I was later engaged to do stained concrete floor mock-ups for the Haas School of Business at University of California, Berkeley. UC Berkeley has quite a history of producing gray concrete buildings. Some are wonderful and some are, well, some are there. Clearly, this architect had intended to design something memorable, and had obviously taken a strong cue in style from The Ahwahnee. Here were these phenomenal boardformed walls in natural gray concrete. Slight, interesting lift lines, bug holes, and one giant fossil of the wooden formwork’s butt joints and grain. Indelible. As in The Ahwahnee, the floors were to be stained concrete — however, unlike at Yosemite, these walls were to be painted. Painted … I was aghast!
The pairing of a transparent, saturated stained concrete floor with these chalky natural gray concrete walls would be a natural. Like that staple of bread and red wine. And here was something even better than The Ahwahnee (if you can imagine that). Somehow, the pairing of things that are similar and yet opposites — stained/ unstained, sealed/unsealed, horizontal/ vertical — creates a symbiosis that can’t be beat! At least in my eyes.
I argued with both the owner and architect vociferously. I implored them to seriously reconsider painting the gray concrete. I don’t know whether they reconsidered or not, but, in any case, it was painted. The floors were stained by Joe Sanchez of J & R Floor Services, Clayton, Calif., and it’s a great-looking building. But not quite as great, in my opinion, as it would have been had the walls been left naked.

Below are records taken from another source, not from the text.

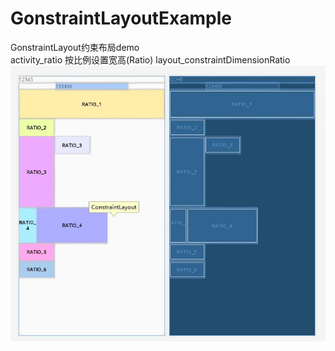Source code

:# GonstraintLayoutExample
GonstraintLayout约束布局demo  
activity_ratio  按比例设置宽高(Ratio) layout_constraintDimensionRatio
![activity_ratio](https://github.com/YynIT/GonstraintLayoutExample/blob/master/readmeImage/activity_ratio.jpg)
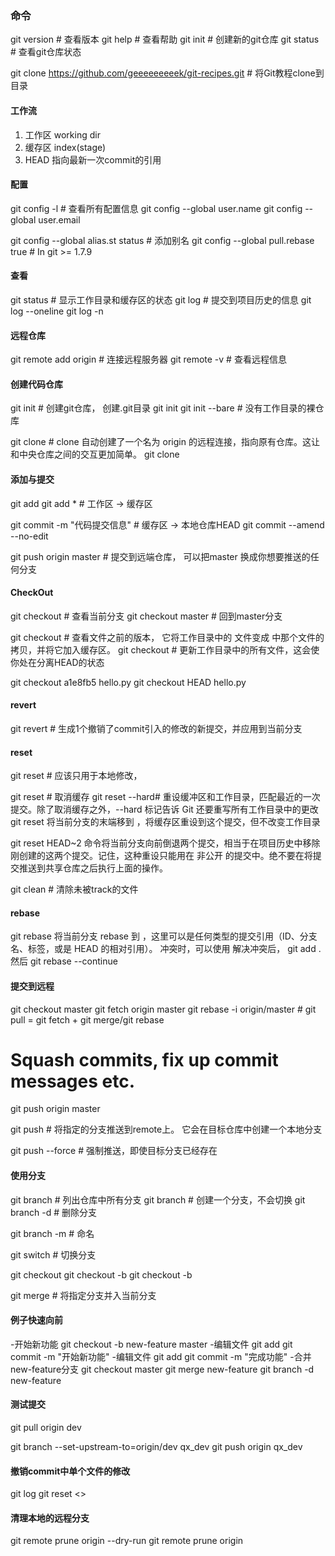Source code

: ### 命令

git version         # 查看版本
git help            # 查看帮助
git init            # 创建新的git仓库
git status          # 查看git仓库状态

git clone https://github.com/geeeeeeeeek/git-recipes.git    # 将Git教程clone到目录


#### 工作流
1. 工作区 working dir 
2. 缓存区 index(stage)
3. HEAD  指向最新一次commit的引用

#### 配置

git config -l       # 查看所有配置信息
git config --global user.name <name>
git config --global user.email <email>

git config --global alias.st status # 添加别名
git config --global pull.rebase true              # In git >= 1.7.9

#### 查看
git status          # 显示工作目录和缓存区的状态
git log             # 提交到项目历史的信息
git log --oneline
git log -n <limit>

#### 远程仓库
git remote add origin <server>  # 连接远程服务器
git remote -v                   # 查看远程信息

#### 创建代码仓库
git init        # 创建git仓库， 创建.git目录
git init <directory>
git init --bare <directory>     # 没有工作目录的裸仓库

git clone <repo>    # clone 自动创建了一个名为 origin 的远程连接，指向原有仓库。这让和中央仓库之间的交互更加简单。
git clone <repo> <directory>

#### 添加与提交
git add <filename>
git add *                       # 工作区 -> 缓存区

git commit -m "代码提交信息"      # 缓存区 -> 本地仓库HEAD 
git commit --amend --no-edit

git push origin master          # 提交到远端仓库， 可以把master 换成你想要推送的任何分支


#### CheckOut
git checkout                    # 查看当前分支
git checkout master             # 回到master分支

git checkout <commit> <file>    # 查看文件之前的版本， 它将工作目录中的 <file> 文件变成 <commit> 中那个文件的拷贝，并将它加入缓存区。
git checkout <commit>           # 更新工作目录中的所有文件，这会使你处在分离HEAD的状态

git checkout a1e8fb5 hello.py
git checkout HEAD hello.py

#### revert
git revert <commit>             # 生成1个撤销了commit引入的修改的新提交，并应用到当前分支

#### reset
git reset # 应该只用于本地修改， 

git reset <file>    # 取消缓存
git reset --hard# 重设缓冲区和工作目录，匹配最近的一次提交。除了取消缓存之外，--hard 标记告诉 Git 还要重写所有工作目录中的更改
git reset <commit> 将当前分支的末端移到 <commit>，将缓存区重设到这个提交，但不改变工作目录

git reset HEAD~2 命令将当前分支向前倒退两个提交，相当于在项目历史中移除刚创建的这两个提交。记住，这种重设只能用在 非公开 的提交中。绝不要在将提交推送到共享仓库之后执行上面的操作。

git clean  # 清除未被track的文件


#### rebase
git rebase <base>
将当前分支 rebase 到 <base>，这里可以是任何类型的提交引用（ID、分支名、标签，或是 HEAD 的相对引用）。
冲突时，可以使用 解决冲突后， git add . 然后 git rebase --continue

#### 提交到远程
git checkout master
git fetch origin master
git rebase -i origin/master # git pull = git fetch + git merge/git rebase
# Squash commits, fix up commit messages etc.
git push origin master

git push <remote> <branch>  # 将指定的分支推送到remote上。 它会在目标仓库中创建一个本地分支

git push --force <remote> <branch> # 强制推送，即使目标分支已经存在


#### 使用分支
git branch          # 列出仓库中所有分支
git branch <branch> # 创建一个分支，不会切换
git branch -d <branch> # 删除分支

git branch -m <branch> # 命名

git switch          # 切换分支

git checkout <existing-branch>
git checkout -b <new-branch>
git checkout -b <new-branch> <existing-branch>


git merge <branch>  # 将指定分支并入当前分支


#### 例子快速向前
-开始新功能
git checkout -b new-feature master
-编辑文件
git add <file>
git commit -m "开始新功能"
-编辑文件
git add <file>
git commit -m "完成功能"
-合并new-feature分支
git checkout master
git merge new-feature
git branch -d new-feature


#### 测试提交
git pull origin dev

[//]: # (git fetch )

git branch --set-upstream-to=origin/dev qx_dev
git push origin qx_dev




#### 撤销commit中单个文件的修改
git log <filename>
git reset <>

#### 清理本地的远程分支
git remote prune origin --dry-run
git remote prune origin
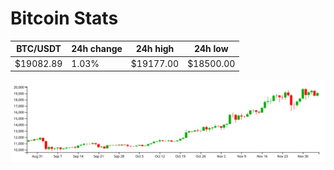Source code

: # Bitcoin Stats

BTC/USDT|24h change|24h high|24h low|
|---|---|---|---|
|$19082.89|1.03%|$19177.00|$18500.00|

<img src="./chart.svg">
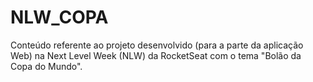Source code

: # NLW_COPA
Conteúdo referente ao projeto desenvolvido (para a parte da aplicação Web) na Next Level Week (NLW) da RocketSeat com o tema "Bolão da Copa do Mundo".

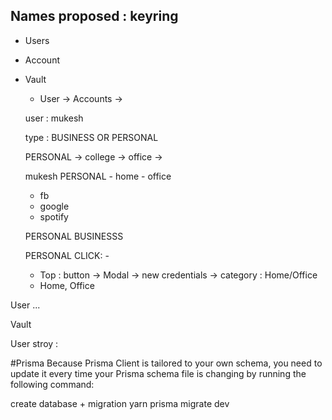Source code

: ## Names proposed : keyring

- Users
- Account
- Vault

  - User -> Accounts ->

  user : mukesh

  type : BUSINESS OR PERSONAL

  PERSONAL -> college
  -> office
  ->

  mukesh
  PERSONAL - home - office

  - fb
  - google
  - spotify

  PERSONAL BUSINESSS

  PERSONAL CLICK: -

  - Top : button -> Modal -> new credentials -> category : Home/Office
  - Home, Office

User ...

Vault

User stroy :



#Prisma
Because Prisma Client is tailored to your own schema, you need to update it every time your Prisma schema file is changing by running the following command:

create database + migration
yarn prisma migrate dev

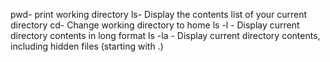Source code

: pwd- print working directory
ls- Display the contents list of your current directory
cd- Change working directory to home
ls -l - Display current directory contents in long format
ls -la - Display current directory contents, including hidden files (starting with .)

Just like I’m continually drawn back to The Ahwahnee, a more modern building (circa the late 1980s) that I find myself continually revisiting is Deschutes Hall at the University of Oregon in Eugene. This is one I was involved with to a very minor extent. The architect was Moore Ruble Yudell (the same architect that would later produce the Haas School of Business). I was a sales representative for L.M. Scofield Co. and was servicing a local painting contractor who was to be staining the floors of the interior of the building. He had no previous experience in stain, nor had the general and concrete contractors. In spite of this, they did a great job. Here was a brick and gray vertical concrete building enclosing an impressive, vast atrium space, featuring boldly designed sculptural gray vertical (and some horizontal) concrete paired with polished (in the traditional waxed, well-maintained sense), iron-saltstained concrete floors, rich and shiny as a freshly polished shoe, with a combination of traditional, graphic-andavant- garde, tone-on-tone, schematic scientific motifs. Spectacular! Like flying in a loaf of bread from France and pairing it with a bottle of Opus One from Napa Valley (I am from California, after all). To me, this building and its combination of what I would truly term sensory concretes is a creative pinnacle.
What it comes down to is … Rich flamboyant color is fantastic, as is something more understated and grounded. But just the right combination of the two is stunning. Stunning … like looking into the deep brown eyes of my wife, Jeannine. An artfully crafted, patina-stained concrete floor visually supporting a sculptural, spare gray wall. Or on a smaller scale and in the same plane, bits of color-saturated crushed glass aggregate as highlights in a traditional ground slab. Or a dyewash graphic, as in a watercolor with pencil line-work, against a similar field of natural gray concrete floor. Stunning and magnetic. Sure to be revisited.